• **INSTRUCTIONS FOR THE TASK**
Would you please copy exactly the line with "- 清理 Obsolete 警告（51个）" and all lines that follow it in the data below, through the last one?

• **DATASET EXTRACT**

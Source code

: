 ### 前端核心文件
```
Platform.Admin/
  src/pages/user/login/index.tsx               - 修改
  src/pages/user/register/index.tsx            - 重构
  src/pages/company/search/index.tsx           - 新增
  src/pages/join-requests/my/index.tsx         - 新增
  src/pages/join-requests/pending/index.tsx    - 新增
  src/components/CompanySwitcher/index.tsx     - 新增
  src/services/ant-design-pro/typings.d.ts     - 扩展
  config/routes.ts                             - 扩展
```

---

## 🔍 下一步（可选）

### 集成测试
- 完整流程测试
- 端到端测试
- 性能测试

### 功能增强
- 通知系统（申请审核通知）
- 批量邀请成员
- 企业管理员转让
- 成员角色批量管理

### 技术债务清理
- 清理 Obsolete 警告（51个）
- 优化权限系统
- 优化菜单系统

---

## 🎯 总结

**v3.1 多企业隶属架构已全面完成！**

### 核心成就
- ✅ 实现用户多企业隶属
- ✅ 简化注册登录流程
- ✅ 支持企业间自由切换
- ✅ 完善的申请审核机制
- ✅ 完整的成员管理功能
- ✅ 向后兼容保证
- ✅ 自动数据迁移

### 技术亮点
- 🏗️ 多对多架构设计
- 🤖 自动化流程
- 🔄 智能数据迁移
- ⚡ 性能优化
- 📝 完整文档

• **COMPLETED EXERCISE**
- 清理 Obsolete 警告（51个）
- 优化权限系统
- 优化菜单系统

---

## 🎯 总结

**v3.1 多企业隶属架构已全面完成！**

### 核心成就
- ✅ 实现用户多企业隶属
- ✅ 简化注册登录流程
- ✅ 支持企业间自由切换
- ✅ 完善的申请审核机制
- ✅ 完整的成员管理功能
- ✅ 向后兼容保证
- ✅ 自动数据迁移

### 技术亮点
- 🏗️ 多对多架构设计
- 🤖 自动化流程
- 🔄 智能数据迁移
- ⚡ 性能优化
- 📝 完整文档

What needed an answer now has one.